Start of Records to process
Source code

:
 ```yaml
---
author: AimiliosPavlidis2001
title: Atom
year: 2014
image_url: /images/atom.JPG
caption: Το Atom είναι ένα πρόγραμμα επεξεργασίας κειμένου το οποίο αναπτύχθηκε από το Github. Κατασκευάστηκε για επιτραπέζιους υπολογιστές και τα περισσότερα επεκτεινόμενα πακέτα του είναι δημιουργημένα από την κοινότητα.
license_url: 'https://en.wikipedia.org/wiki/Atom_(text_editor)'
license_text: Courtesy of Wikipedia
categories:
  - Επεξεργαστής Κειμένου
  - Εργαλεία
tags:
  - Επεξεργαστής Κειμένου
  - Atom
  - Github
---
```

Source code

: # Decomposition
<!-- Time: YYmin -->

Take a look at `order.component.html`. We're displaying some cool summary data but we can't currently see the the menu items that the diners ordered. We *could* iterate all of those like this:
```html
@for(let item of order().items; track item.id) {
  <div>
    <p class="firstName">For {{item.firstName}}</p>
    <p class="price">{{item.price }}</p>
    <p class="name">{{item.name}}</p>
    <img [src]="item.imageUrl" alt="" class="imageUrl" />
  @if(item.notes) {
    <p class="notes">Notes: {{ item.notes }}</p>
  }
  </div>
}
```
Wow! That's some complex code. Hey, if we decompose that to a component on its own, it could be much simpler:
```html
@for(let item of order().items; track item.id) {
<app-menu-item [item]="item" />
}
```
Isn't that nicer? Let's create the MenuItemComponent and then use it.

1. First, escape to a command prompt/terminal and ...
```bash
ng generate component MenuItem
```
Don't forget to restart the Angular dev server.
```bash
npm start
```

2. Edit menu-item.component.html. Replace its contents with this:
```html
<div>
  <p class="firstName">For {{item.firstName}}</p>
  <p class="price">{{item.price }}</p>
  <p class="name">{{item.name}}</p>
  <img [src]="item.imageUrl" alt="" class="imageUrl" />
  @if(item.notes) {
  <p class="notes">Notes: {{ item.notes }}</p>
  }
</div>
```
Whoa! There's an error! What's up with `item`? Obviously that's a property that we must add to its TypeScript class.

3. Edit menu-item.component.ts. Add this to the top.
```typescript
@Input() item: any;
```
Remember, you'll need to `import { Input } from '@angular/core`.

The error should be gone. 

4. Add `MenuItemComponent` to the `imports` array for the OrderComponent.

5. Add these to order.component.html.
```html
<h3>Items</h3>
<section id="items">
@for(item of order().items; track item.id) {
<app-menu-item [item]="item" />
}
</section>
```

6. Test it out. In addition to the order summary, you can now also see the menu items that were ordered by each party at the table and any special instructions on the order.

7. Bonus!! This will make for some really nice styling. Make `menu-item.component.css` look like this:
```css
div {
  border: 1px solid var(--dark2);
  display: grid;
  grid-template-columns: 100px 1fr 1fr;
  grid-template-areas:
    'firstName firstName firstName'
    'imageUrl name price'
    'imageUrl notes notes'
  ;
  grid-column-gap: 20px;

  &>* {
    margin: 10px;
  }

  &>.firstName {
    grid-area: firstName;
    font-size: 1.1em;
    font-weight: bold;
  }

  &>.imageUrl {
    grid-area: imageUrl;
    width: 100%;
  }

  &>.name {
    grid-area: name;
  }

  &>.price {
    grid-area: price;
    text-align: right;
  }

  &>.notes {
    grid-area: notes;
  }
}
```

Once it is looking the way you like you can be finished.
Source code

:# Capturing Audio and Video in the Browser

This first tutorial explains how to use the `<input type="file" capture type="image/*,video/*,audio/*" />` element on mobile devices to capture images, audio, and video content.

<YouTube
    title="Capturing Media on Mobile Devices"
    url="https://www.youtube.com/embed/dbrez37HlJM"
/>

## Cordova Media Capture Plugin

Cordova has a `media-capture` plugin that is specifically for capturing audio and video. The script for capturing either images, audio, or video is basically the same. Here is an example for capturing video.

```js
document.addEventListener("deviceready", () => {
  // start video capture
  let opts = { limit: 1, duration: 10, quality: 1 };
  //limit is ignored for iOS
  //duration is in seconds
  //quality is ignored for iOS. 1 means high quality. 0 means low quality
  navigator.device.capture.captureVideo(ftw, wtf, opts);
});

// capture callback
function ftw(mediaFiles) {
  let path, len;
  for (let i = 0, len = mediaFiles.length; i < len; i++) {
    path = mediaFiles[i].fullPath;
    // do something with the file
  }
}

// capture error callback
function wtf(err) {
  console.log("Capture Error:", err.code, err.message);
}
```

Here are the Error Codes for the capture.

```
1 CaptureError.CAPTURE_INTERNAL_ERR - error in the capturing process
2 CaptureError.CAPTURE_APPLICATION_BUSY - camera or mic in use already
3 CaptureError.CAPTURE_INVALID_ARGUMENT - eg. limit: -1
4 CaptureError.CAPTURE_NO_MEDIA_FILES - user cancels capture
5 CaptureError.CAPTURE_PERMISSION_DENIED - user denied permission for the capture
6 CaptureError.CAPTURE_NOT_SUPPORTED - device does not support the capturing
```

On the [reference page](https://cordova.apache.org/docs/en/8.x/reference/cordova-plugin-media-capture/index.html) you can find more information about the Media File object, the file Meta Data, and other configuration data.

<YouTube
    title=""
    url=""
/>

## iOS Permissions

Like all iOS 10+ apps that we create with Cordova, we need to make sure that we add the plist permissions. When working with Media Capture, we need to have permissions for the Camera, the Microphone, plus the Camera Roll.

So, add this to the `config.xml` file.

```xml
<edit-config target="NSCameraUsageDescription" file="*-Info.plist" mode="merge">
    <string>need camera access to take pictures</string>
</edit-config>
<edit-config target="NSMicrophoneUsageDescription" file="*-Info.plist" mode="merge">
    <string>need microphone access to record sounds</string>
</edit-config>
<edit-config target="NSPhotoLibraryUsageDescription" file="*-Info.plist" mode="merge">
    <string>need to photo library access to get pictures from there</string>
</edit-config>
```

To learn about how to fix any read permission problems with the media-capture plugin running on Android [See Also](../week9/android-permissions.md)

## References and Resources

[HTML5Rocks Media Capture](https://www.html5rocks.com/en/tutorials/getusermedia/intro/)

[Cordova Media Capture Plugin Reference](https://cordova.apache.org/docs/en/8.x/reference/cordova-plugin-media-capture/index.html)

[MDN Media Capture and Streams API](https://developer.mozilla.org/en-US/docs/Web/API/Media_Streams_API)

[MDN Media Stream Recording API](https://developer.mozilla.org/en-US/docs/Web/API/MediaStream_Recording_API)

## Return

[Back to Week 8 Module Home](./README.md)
End of Records to process
Task goal: Without omitting anything, set down all the entries above again.

Response area:
Source code

:
 ```yaml
---
author: AimiliosPavlidis2001
title: Atom
year: 2014
image_url: /images/atom.JPG
caption: Το Atom είναι ένα πρόγραμμα επεξεργασίας κειμένου το οποίο αναπτύχθηκε από το Github. Κατασκευάστηκε για επιτραπέζιους υπολογιστές και τα περισσότερα επεκτεινόμενα πακέτα του είναι δημιουργημένα από την κοινότητα.
license_url: 'https://en.wikipedia.org/wiki/Atom_(text_editor)'
license_text: Courtesy of Wikipedia
categories:
  - Επεξεργαστής Κειμένου
  - Εργαλεία
tags:
  - Επεξεργαστής Κειμένου
  - Atom
  - Github
---
```

Source code

: # Decomposition
<!-- Time: YYmin -->

Take a look at `order.component.html`. We're displaying some cool summary data but we can't currently see the the menu items that the diners ordered. We *could* iterate all of those like this:
```html
@for(let item of order().items; track item.id) {
  <div>
    <p class="firstName">For {{item.firstName}}</p>
    <p class="price">{{item.price }}</p>
    <p class="name">{{item.name}}</p>
    <img [src]="item.imageUrl" alt="" class="imageUrl" />
  @if(item.notes) {
    <p class="notes">Notes: {{ item.notes }}</p>
  }
  </div>
}
```
Wow! That's some complex code. Hey, if we decompose that to a component on its own, it could be much simpler:
```html
@for(let item of order().items; track item.id) {
<app-menu-item [item]="item" />
}
```
Isn't that nicer? Let's create the MenuItemComponent and then use it.

1. First, escape to a command prompt/terminal and ...
```bash
ng generate component MenuItem
```
Don't forget to restart the Angular dev server.
```bash
npm start
```

2. Edit menu-item.component.html. Replace its contents with this:
```html
<div>
  <p class="firstName">For {{item.firstName}}</p>
  <p class="price">{{item.price }}</p>
  <p class="name">{{item.name}}</p>
  <img [src]="item.imageUrl" alt="" class="imageUrl" />
  @if(item.notes) {
  <p class="notes">Notes: {{ item.notes }}</p>
  }
</div>
```
Whoa! There's an error! What's up with `item`? Obviously that's a property that we must add to its TypeScript class.

3. Edit menu-item.component.ts. Add this to the top.
```typescript
@Input() item: any;
```
Remember, you'll need to `import { Input } from '@angular/core`.

The error should be gone. 

4. Add `MenuItemComponent` to the `imports` array for the OrderComponent.

5. Add these to order.component.html.
```html
<h3>Items</h3>
<section id="items">
@for(item of order().items; track item.id) {
<app-menu-item [item]="item" />
}
</section>
```

6. Test it out. In addition to the order summary, you can now also see the menu items that were ordered by each party at the table and any special instructions on the order.

7. Bonus!! This will make for some really nice styling. Make `menu-item.component.css` look like this:
```css
div {
  border: 1px solid var(--dark2);
  display: grid;
  grid-template-columns: 100px 1fr 1fr;
  grid-template-areas:
    'firstName firstName firstName'
    'imageUrl name price'
    'imageUrl notes notes'
  ;
  grid-column-gap: 20px;

  &>* {
    margin: 10px;
  }

  &>.firstName {
    grid-area: firstName;
    font-size: 1.1em;
    font-weight: bold;
  }

  &>.imageUrl {
    grid-area: imageUrl;
    width: 100%;
  }

  &>.name {
    grid-area: name;
  }

  &>.price {
    grid-area: price;
    text-align: right;
  }

  &>.notes {
    grid-area: notes;
  }
}
```

Once it is looking the way you like you can be finished.
Source code

:# Capturing Audio and Video in the Browser

This first tutorial explains how to use the `<input type="file" capture type="image/*,video/*,audio/*" />` element on mobile devices to capture images, audio, and video content.

<YouTube
    title="Capturing Media on Mobile Devices"
    url="https://www.youtube.com/embed/dbrez37HlJM"
/>

## Cordova Media Capture Plugin

Cordova has a `media-capture` plugin that is specifically for capturing audio and video. The script for capturing either images, audio, or video is basically the same. Here is an example for capturing video.

```js
document.addEventListener("deviceready", () => {
  // start video capture
  let opts = { limit: 1, duration: 10, quality: 1 };
  //limit is ignored for iOS
  //duration is in seconds
  //quality is ignored for iOS. 1 means high quality. 0 means low quality
  navigator.device.capture.captureVideo(ftw, wtf, opts);
});

// capture callback
function ftw(mediaFiles) {
  let path, len;
  for (let i = 0, len = mediaFiles.length; i < len; i++) {
    path = mediaFiles[i].fullPath;
    // do something with the file
  }
}

// capture error callback
function wtf(err) {
  console.log("Capture Error:", err.code, err.message);
}
```

Here are the Error Codes for the capture.

```
1 CaptureError.CAPTURE_INTERNAL_ERR - error in the capturing process
2 CaptureError.CAPTURE_APPLICATION_BUSY - camera or mic in use already
3 CaptureError.CAPTURE_INVALID_ARGUMENT - eg. limit: -1
4 CaptureError.CAPTURE_NO_MEDIA_FILES - user cancels capture
5 CaptureError.CAPTURE_PERMISSION_DENIED - user denied permission for the capture
6 CaptureError.CAPTURE_NOT_SUPPORTED - device does not support the capturing
```

On the [reference page](https://cordova.apache.org/docs/en/8.x/reference/cordova-plugin-media-capture/index.html) you can find more information about the Media File object, the file Meta Data, and other configuration data.

<YouTube
    title=""
    url=""
/>

## iOS Permissions

Like all iOS 10+ apps that we create with Cordova, we need to make sure that we add the plist permissions. When working with Media Capture, we need to have permissions for the Camera, the Microphone, plus the Camera Roll.

So, add this to the `config.xml` file.

```xml
<edit-config target="NSCameraUsageDescription" file="*-Info.plist" mode="merge">
    <string>need camera access to take pictures</string>
</edit-config>
<edit-config target="NSMicrophoneUsageDescription" file="*-Info.plist" mode="merge">
    <string>need microphone access to record sounds</string>
</edit-config>
<edit-config target="NSPhotoLibraryUsageDescription" file="*-Info.plist" mode="merge">
    <string>need to photo library access to get pictures from there</string>
</edit-config>
```

To learn about how to fix any read permission problems with the media-capture plugin running on Android [See Also](../week9/android-permissions.md)

## References and Resources

[HTML5Rocks Media Capture](https://www.html5rocks.com/en/tutorials/getusermedia/intro/)

[Cordova Media Capture Plugin Reference](https://cordova.apache.org/docs/en/8.x/reference/cordova-plugin-media-capture/index.html)

[MDN Media Capture and Streams API](https://developer.mozilla.org/en-US/docs/Web/API/Media_Streams_API)

[MDN Media Stream Recording API](https://developer.mozilla.org/en-US/docs/Web/API/MediaStream_Recording_API)

## Return

[Back to Week 8 Module Home](./README.md)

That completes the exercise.